Know Yourself Better: Diverse Object-Related Features Improve Open Set Recognition
Jiawen Xu, Margret Keuper
TL;DR
This work investigates Open Set Recognition (OSR) through the lens of feature diversity. It hypothesizes that learning a wider set of object-related features enhances the model's ability to detect novel classes and proposes an ensemble approach that combines supervised contrastive models trained with different temperatures, followed by aggregation of their representations for outlier detection. Empirical results on standard OSR benchmarks show competitive or superior AUROC and OSCR performance, with notable gains on harder datasets like TinyImageNet. The study provides practical guidance on leveraging temperature-driven representation diversity and aggregation to boost OSR in real-world deployments.
Abstract
Open set recognition (OSR) is a critical aspect of machine learning, addressing the challenge of detecting novel classes during inference. Within the realm of deep learning, neural classifiers trained on a closed set of data typically struggle to identify novel classes, leading to erroneous predictions. To address this issue, various heuristic methods have been proposed, allowing models to express uncertainty by stating "I don't know." However, a gap in the literature remains, as there has been limited exploration of the underlying mechanisms of these methods.
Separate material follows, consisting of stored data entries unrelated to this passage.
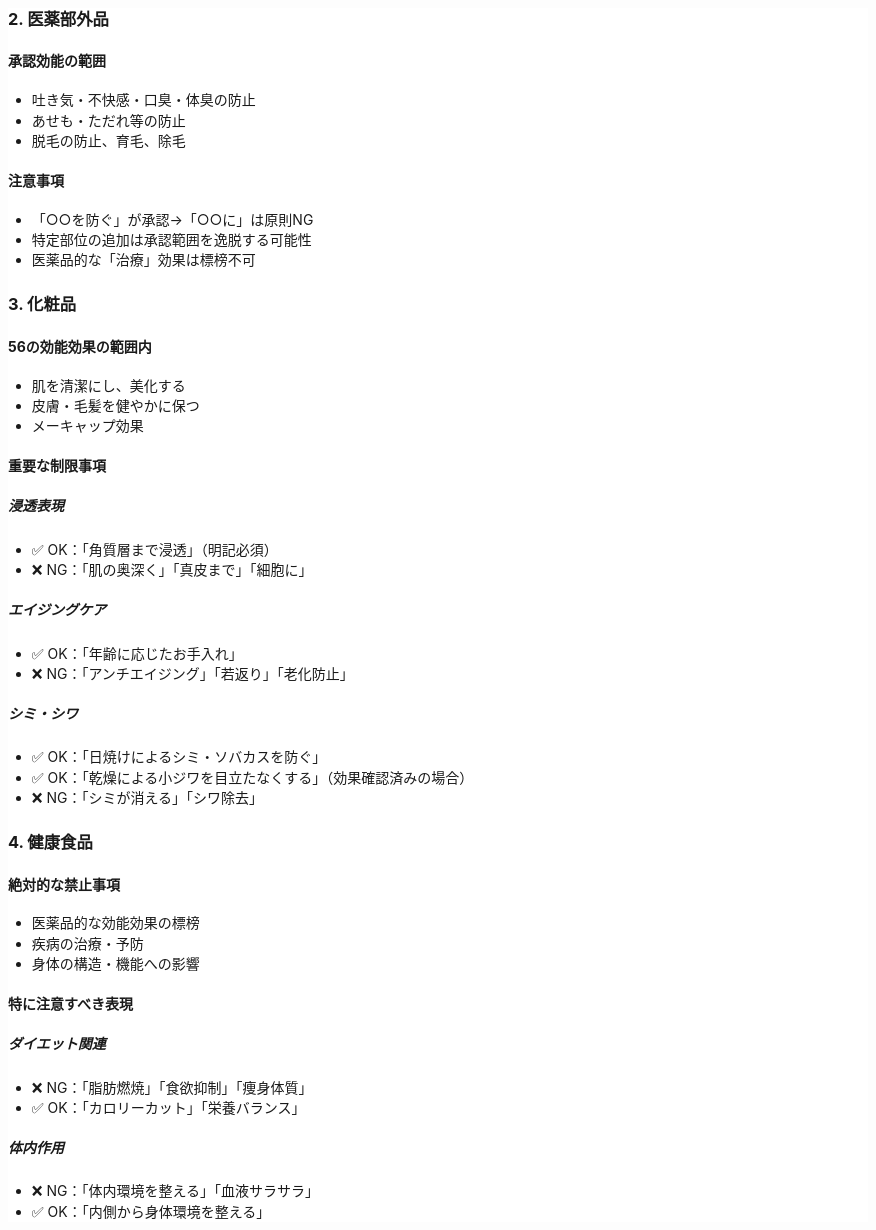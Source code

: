 ### 2. 医薬部外品

#### 承認効能の範囲
- 吐き気・不快感・口臭・体臭の防止
- あせも・ただれ等の防止
- 脱毛の防止、育毛、除毛

#### 注意事項
- 「○○を防ぐ」が承認→「○○に」は原則NG
- 特定部位の追加は承認範囲を逸脱する可能性
- 医薬品的な「治療」効果は標榜不可

### 3. 化粧品

#### 56の効能効果の範囲内
- 肌を清潔にし、美化する
- 皮膚・毛髪を健やかに保つ
- メーキャップ効果

#### 重要な制限事項

##### 浸透表現
- ✅ OK：「角質層まで浸透」（明記必須）
- ❌ NG：「肌の奥深く」「真皮まで」「細胞に」

##### エイジングケア
- ✅ OK：「年齢に応じたお手入れ」
- ❌ NG：「アンチエイジング」「若返り」「老化防止」

##### シミ・シワ
- ✅ OK：「日焼けによるシミ・ソバカスを防ぐ」
- ✅ OK：「乾燥による小ジワを目立たなくする」（効果確認済みの場合）
- ❌ NG：「シミが消える」「シワ除去」

### 4. 健康食品

#### 絶対的な禁止事項
- 医薬品的な効能効果の標榜
- 疾病の治療・予防
- 身体の構造・機能への影響

#### 特に注意すべき表現

##### ダイエット関連
- ❌ NG：「脂肪燃焼」「食欲抑制」「痩身体質」
- ✅ OK：「カロリーカット」「栄養バランス」

##### 体内作用
- ❌ NG：「体内環境を整える」「血液サラサラ」
- ✅ OK：「内側から身体環境を整える」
In this paper, we conduct an analysis of open set recognition methods, focusing on the aspect of feature diversity. Our research reveals a significant correlation between learning diverse discriminative features and enhancing OSR performance. Building on this insight, we propose a novel OSR approach that leverages the advantages of feature diversity. The efficacy of our method is substantiated through rigorous evaluation on a standard OSR testbench, demonstrating a substantial improvement over state-of-the-art methods.